WORK TO BE COMPLETED:
From the line containing "It provides an" down to the last line of the material, return those lines verbatim and only those.

AVAILABLE DATA:
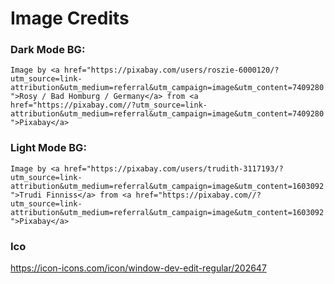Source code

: # Image Credits

### Dark Mode BG:
```Image by <a href="https://pixabay.com/users/roszie-6000120/?utm_source=link-attribution&utm_medium=referral&utm_campaign=image&utm_content=7409280">Rosy / Bad Homburg / Germany</a> from <a href="https://pixabay.com//?utm_source=link-attribution&utm_medium=referral&utm_campaign=image&utm_content=7409280">Pixabay</a>```

### Light Mode BG:
```Image by <a href="https://pixabay.com/users/trudith-3117193/?utm_source=link-attribution&utm_medium=referral&utm_campaign=image&utm_content=1603092">Trudi Finniss</a> from <a href="https://pixabay.com//?utm_source=link-attribution&utm_medium=referral&utm_campaign=image&utm_content=1603092">Pixabay</a>```


### Ico
https://icon-icons.com/icon/window-dev-edit-regular/202647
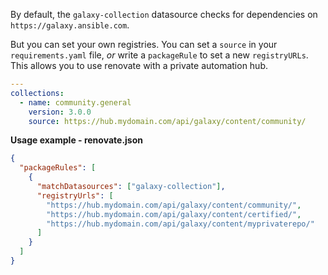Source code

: By default, the `galaxy-collection` datasource checks for dependencies on `https://galaxy.ansible.com`.

But you can set your own registries.
You can set a `source` in your `requirements.yaml` file, _or_ write a `packageRule` to set a new `registryURLs`.
This allows you to use renovate with a private automation hub.

```yaml title="Example config for requirements.yaml"
---
collections:
  - name: community.general
    version: 3.0.0
    source: https://hub.mydomain.com/api/galaxy/content/community/
```

**Usage example - renovate.json**

```json
{
  "packageRules": [
    {
      "matchDatasources": ["galaxy-collection"],
      "registryUrls": [
        "https://hub.mydomain.com/api/galaxy/content/community/",
        "https://hub.mydomain.com/api/galaxy/content/certified/",
        "https://hub.mydomain.com/api/galaxy/content/myprivaterepo/"
      ]
    }
  ]
}
```
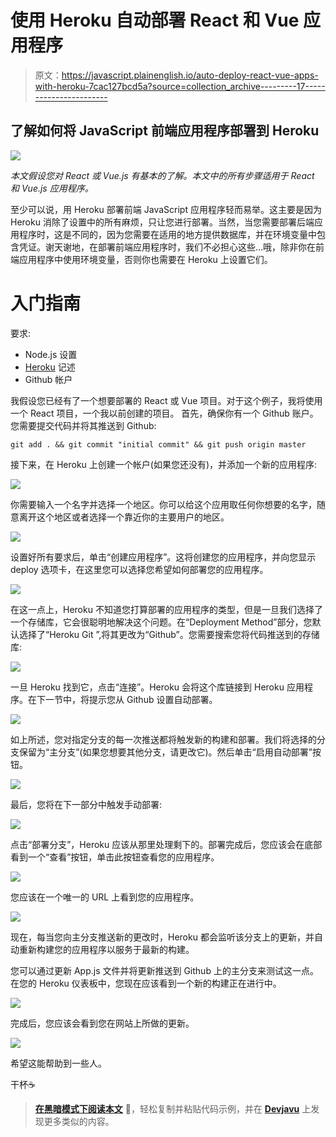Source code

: # 使用 Heroku 自动部署 React 和 Vue 应用程序

> 原文：<https://javascript.plainenglish.io/auto-deploy-react-vue-apps-with-heroku-7cac127bcd5a?source=collection_archive---------17----------------------->

## 了解如何将 JavaScript 前端应用程序部署到 Heroku

![](img/066e2671f2860ccdf0c10b66ba977bb2.png)

*本文假设您对 React 或 Vue.js 有基本的了解。本文中的所有步骤适用于 React 和 Vue.js 应用程序。*

至少可以说，用 Heroku 部署前端 JavaScript 应用程序轻而易举。这主要是因为 Heroku 消除了设置中的所有麻烦，只让您进行部署。当然，当您需要部署后端应用程序时，这是不同的，因为您需要在适用的地方提供数据库，并在环境变量中包含凭证。谢天谢地，在部署前端应用程序时，我们不必担心这些…哦，除非你在前端应用程序中使用环境变量，否则你也需要在 Heroku 上设置它们。

# 入门指南

要求:

*   Node.js 设置
*   [Heroku](https://heroku.com) 记述
*   Github 帐户

我假设您已经有了一个想要部署的 React 或 Vue 项目。对于这个例子，我将使用一个 React 项目，一个我以前创建的项目。
首先，确保你有一个 Github 账户。您需要提交代码并将其推送到 Github:

```
git add . && git commit "initial commit" && git push origin master
```

接下来，在 Heroku 上创建一个帐户(如果您还没有)，并添加一个新的应用程序:

![](img/ff4edab23ff77f244e0040b2227628d2.png)

你需要输入一个名字并选择一个地区。你可以给这个应用取任何你想要的名字，随意离开这个地区或者选择一个靠近你的主要用户的地区。

![](img/8df1d586cb0f28e8e85318a97cda6289.png)

设置好所有要求后，单击“创建应用程序”。这将创建您的应用程序，并向您显示 deploy 选项卡，在这里您可以选择您希望如何部署您的应用程序。

![](img/d614a646ac621344b65d95bb986097e3.png)

在这一点上，Heroku 不知道您打算部署的应用程序的类型，但是一旦我们选择了一个存储库，它会很聪明地解决这个问题。在“Deployment Method”部分，您默认选择了“Heroku Git ”,将其更改为“Github”。您需要搜索您将代码推送到的存储库:

![](img/603faf4db572b25ce69106e369edeb1c.png)

一旦 Heroku 找到它，点击“连接”。Heroku 会将这个库链接到 Heroku 应用程序。在下一节中，将提示您从 Github 设置自动部署。

![](img/1149ab9883f53b5bf61495d400f199bb.png)

如上所述，您对指定分支的每一次推送都将触发新的构建和部署。我们将选择的分支保留为“主分支”(如果您想要其他分支，请更改它)。然后单击“启用自动部署”按钮。

![](img/91903c9dd1d1bac5630488db5a84e928.png)

最后，您将在下一部分中触发手动部署:

![](img/3752100778f266b71029656c8e8f9dbe.png)

点击“部署分支”，Heroku 应该从那里处理剩下的。部署完成后，您应该会在底部看到一个“查看”按钮，单击此按钮查看您的应用程序。

![](img/f59e763211777a730e7f6efcb413b7b5.png)

您应该在一个唯一的 URL 上看到您的应用程序。

![](img/de421b71126f13326744df13e7065dfd.png)

现在，每当您向主分支推送新的更改时，Heroku 都会监听该分支上的更新，并自动重新构建您的应用程序以服务于最新的构建。

您可以通过更新 App.js 文件并将更新推送到 Github 上的主分支来测试这一点。在您的 Heroku 仪表板中，您现在应该看到一个新的构建正在进行中。

![](img/df39c9f0acc6e8107d7041fd46abc841.png)

完成后，您应该会看到您在网站上所做的更新。

![](img/1685430d13445cbdaea528b9394d9cf3.png)

希望这能帮助到一些人。

干杯☕️

> [**在黑暗模式下阅读本文**](https://devjavu.space/post/auto-deploy-react-vue-apps-with-heroku?isDark=true) 🌙，轻松复制并粘贴代码示例，并在 [**Devjavu**](https://devjavu.space/) 上发现更多类似的内容。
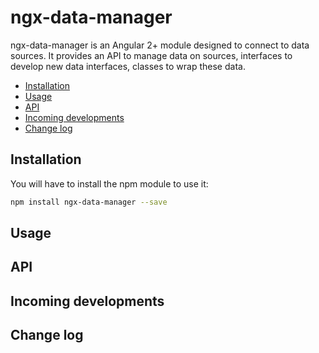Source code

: # ngx-data-manager

ngx-data-manager is an Angular 2+ module designed to connect to data sources.
It provides an API to manage data on sources, interfaces to develop new data interfaces, classes to wrap these data.

* [Installation](#installation)
* [Usage](#usage)
* [API](#api)
* [Incoming developments](#incoming-developments)
* [Change log](#change-log)

## Installation

You will have to install the npm module to use it:

```sh
npm install ngx-data-manager --save
```

## Usage

## API

## Incoming developments

## Change log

TASK RESULT:
It provides an API to manage data on sources, interfaces to develop new data interfaces, classes to wrap these data.

* [Installation](#installation)
* [Usage](#usage)
* [API](#api)
* [Incoming developments](#incoming-developments)
* [Change log](#change-log)

## Installation

You will have to install the npm module to use it:

```sh
npm install ngx-data-manager --save
```

## Usage

## API

## Incoming developments

## Change log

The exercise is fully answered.